Por Ernesto González Barnert
De los Ermitaños recuerdo ese fuego oriental en que fraguó su lenguaje y conciencia del espacio mental, esa claridad disparatada pero que avanza ominosa por la realidad y el sueño que le da forma a la existencia. Así como la plasticidad de su verso, el espíritu lúdico, noble, de su poesía. Una poesía –la de Alberto Cecereu– que siempre quiere comunicar y acompañar con belleza, aún en el dolor y la injusticia o la locura. Que emociona y educa sin olvidarse de entretener. Y se inserta en un diálogo mayor y consciente de su flujo a través del tiempo, evitando cualquier burrada de subirse al cajón de tomate a pontificar lo obvio, como autoridad moral, centinela, sin dejar por eso de no mostrar una sutil y sagaz capacidad crítica, político-ética de lo que sucede, ampliando siempre los márgenes de lo real, los discursos atrincherados y anquilosados que dominan la época y sobre todo desafiando ese espacio imaginario de lo que algunos llaman lo normal. Creo que ahí es donde su último libro, “El delirio”, opera con desenfado a través de ese camino minado que es la salud mental, las camisas forzadas que nos impone lo social, lo que se cree bien o mal, lo normal. Alberto es un poeta que desestrecha, abre la conversación, reflexiona con emoción y conjuga bien el raciocinio con su sombra en este loco planeta azul sin obviar sus propias intuiciones, lo pertinente de su experiencia, el despliegue de lo ominoso por esta realidad a largos trechos terrorífica para lo vivo y sensible.
–¿Cómo vives la pandemia, el estallido? ¿Qué medidas crees ayudarían a destrabar la situación política?
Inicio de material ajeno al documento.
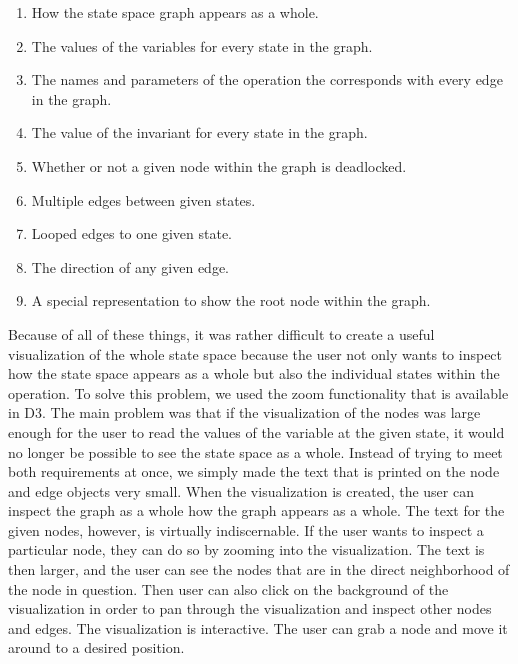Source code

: \begin{enumerate}
\item{How the state space graph appears as a whole.}
\item{The values of the variables for every state in the graph.}
\item{The names and parameters of the operation the corresponds with every edge in the graph.}
\item{The value of the invariant for every state in the graph.}
\item{Whether or not a given node within the graph is deadlocked.}
\item{Multiple edges between given states.}
\item{Looped edges to one given state.}
\item{The direction of any given edge.}
\item{A special representation to show the root node within the graph.}
\end{enumerate}

Because of all of these things, it was rather difficult to create a useful visualization of the whole state space because the user not only wants to inspect how the state space appears as a whole but also the individual states within the operation. To solve this problem, we used the zoom functionality that is available in D3. The main problem was that if the visualization of the nodes was large enough for the user to read the values of the variable at the given state, it would no longer be possible to see the state space as a whole. Instead of trying to meet both requirements at once, we simply made the text that is printed on the node and edge objects very small. When the visualization is created, the user can inspect the graph as a whole how the graph appears as a whole. The text for the given nodes, however, is virtually indiscernable. If the user wants to inspect a particular node, they can do so by zooming into the visualization. The text is then larger, and the user can see the nodes that are in the direct neighborhood of the node in question. Then user can also click on the background of the visualization in order to pan through the visualization and inspect other nodes and edges. The visualization is interactive. The user can grab a node and move it around to a desired position.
La pandemia, con miedo. No me da miedo el virus, aunque enferma y hace desaparecer gente. Más miedo me da la sífilis o el cáncer. Lo que me tiene con miedo, es que, a través de la emancipación de la crisis, el poder en todas sus formas se haga cada vez más metido en todas las esferas de nuestras vidas. Con esta crisis, ya se metieron hasta en lo que comemos y bebemos.
Por eso el estallido social me alegra. Es una respuesta a una clase política que es cleptómana y psicótica. Y ese mismo espíritu debe persistir. No podemos permitir más poder al Estado y su clase política, que se queda en sus cómodas casas y granjerías engordando a costa nuestra: de los trabajadores, los intelectuales y los artistas. Por eso, un nuevo pacto social y económico es urgente. Es la única forma para salir hacia el futuro. Pero te digo enseguida, que yo no voy por una Constitución de mil páginas y que le dé más poder a esa tropa de ladrones. El poder es de la gente y ahí debe residir.
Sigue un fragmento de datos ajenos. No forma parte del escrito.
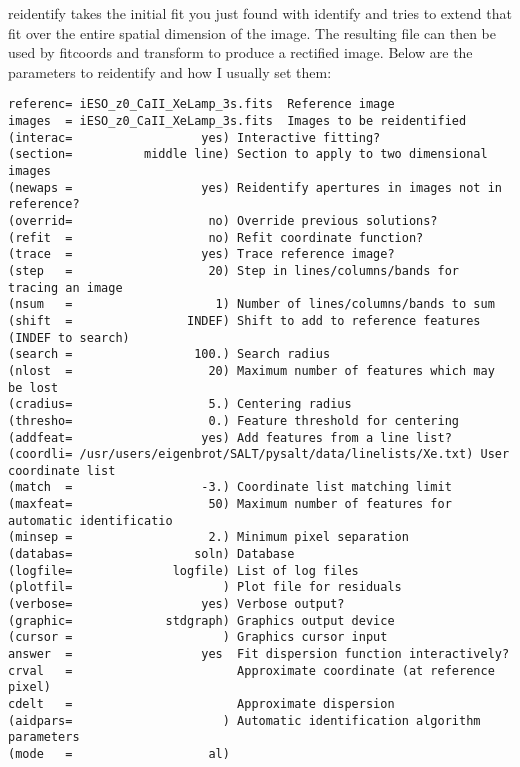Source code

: \documentclass[letter,11pt,oneside]{article}
\begin{document}
reidentify takes the initial fit you just found with identify and
tries to extend that fit over the entire spatial dimension of the
image. The resulting file can then be used by fitcoords and transform
to produce a rectified image. Below are the parameters to reidentify
and how I usually set them:

\begingroup \fontsize{10pt}{10pt}
\selectfont
\begin{verbatim} 
referenc= iESO_z0_CaII_XeLamp_3s.fits  Reference image
images  = iESO_z0_CaII_XeLamp_3s.fits  Images to be reidentified
(interac=                  yes) Interactive fitting?
(section=          middle line) Section to apply to two dimensional images
(newaps =                  yes) Reidentify apertures in images not in reference?
(overrid=                   no) Override previous solutions?
(refit  =                   no) Refit coordinate function?
(trace  =                  yes) Trace reference image?
(step   =                   20) Step in lines/columns/bands for tracing an image
(nsum   =                    1) Number of lines/columns/bands to sum
(shift  =                INDEF) Shift to add to reference features (INDEF to search)
(search =                 100.) Search radius
(nlost  =                   20) Maximum number of features which may be lost
(cradius=                   5.) Centering radius
(thresho=                   0.) Feature threshold for centering
(addfeat=                  yes) Add features from a line list?
(coordli= /usr/users/eigenbrot/SALT/pysalt/data/linelists/Xe.txt) User coordinate list
(match  =                  -3.) Coordinate list matching limit
(maxfeat=                   50) Maximum number of features for automatic identificatio
(minsep =                   2.) Minimum pixel separation
(databas=                 soln) Database
(logfile=              logfile) List of log files
(plotfil=                     ) Plot file for residuals
(verbose=                  yes) Verbose output?
(graphic=             stdgraph) Graphics output device
(cursor =                     ) Graphics cursor input
answer  =                  yes  Fit dispersion function interactively?
crval   =                       Approximate coordinate (at reference pixel)
cdelt   =                       Approximate dispersion
(aidpars=                     ) Automatic identification algorithm parameters
(mode   =                   al)
\end{verbatim}
\endgroup
\end{document}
–¿Qué le dice el educador e historiador al poeta y viceversa, se llevan bien?
No están separados. Son uno. Soy educador, porque soy un convencido que la educación es una herramienta transformadora de individuos y sociedades. Historiador, porque es el único método científicamente elaborado que explica a largo plazo lo que hoy nos sucede e incluso puede llegarnos a suceder. Poeta, ya que la poesía busca la belleza.
La belleza es irremediable antídoto ante el abundante poder de la noche de los hechos históricos y la poesía por tanto, puede ser pedagógica en ello.
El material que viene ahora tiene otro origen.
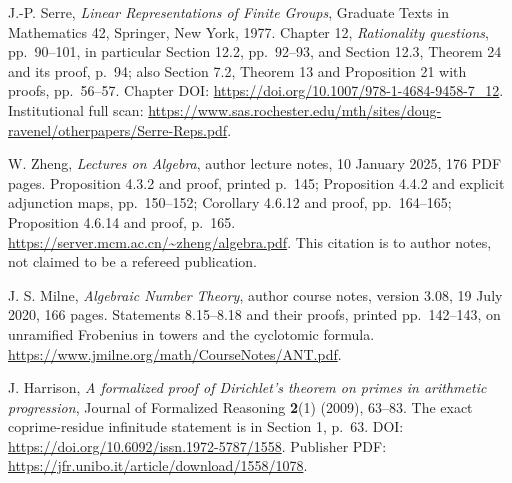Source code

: J.-P. Serre, \emph{Linear Representations of Finite Groups},
Graduate Texts in Mathematics 42, Springer, New York, 1977.
Chapter 12, \emph{Rationality questions}, pp.~90--101,
in particular Section 12.2, pp.~92--93, and Section 12.3,
Theorem 24 and its proof, p.~94; also Section 7.2,
Theorem 13 and Proposition 21 with proofs, pp.~56--57.
Chapter DOI: \url{https://doi.org/10.1007/978-1-4684-9458-7_12}.
Institutional full scan:
\url{https://www.sas.rochester.edu/mth/sites/doug-ravenel/otherpapers/Serre-Reps.pdf}.

W. Zheng, \emph{Lectures on Algebra}, author lecture notes,
10 January 2025, 176 PDF pages.
Proposition 4.3.2 and proof, printed p.~145;
Proposition 4.4.2 and explicit adjunction maps, pp.~150--152;
Corollary 4.6.12 and proof, pp.~164--165;
Proposition 4.6.14 and proof, p.~165.
\url{https://server.mcm.ac.cn/~zheng/algebra.pdf}.
This citation is to author notes, not claimed to be a refereed publication.

J. S. Milne, \emph{Algebraic Number Theory},
author course notes, version 3.08, 19 July 2020, 166 pages.
Statements 8.15--8.18 and their proofs,
printed pp.~142--143, on unramified Frobenius in towers and
the cyclotomic formula.
\url{https://www.jmilne.org/math/CourseNotes/ANT.pdf}.

J. Harrison, \emph{A formalized proof of Dirichlet's theorem
on primes in arithmetic progression},
Journal of Formalized Reasoning \textbf{2}(1) (2009), 63--83.
The exact coprime-residue infinitude statement is in
Section 1, p.~63.
DOI: \url{https://doi.org/10.6092/issn.1972-5787/1558}.
Publisher PDF: \url{https://jfr.unibo.it/article/download/1558/1078}.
–Desde al 2005, vienes publicando con vigor y entusiasmo, cuál es la columna vertebral que reúne tu trabajo que va desde los poemarios: Noticias sobre la inmanencia (Ediciones Altazor), Los exaltados (2016) por la misma editorial, Los ermitaños, plaquette publicada por Trizadura Ediciones (2018), El delirio (Ediciones Filacteria, 2019) y Viajes (Buenos Aires Poetry, 2020) ¿Qué significa para ti cada uno de estos libros?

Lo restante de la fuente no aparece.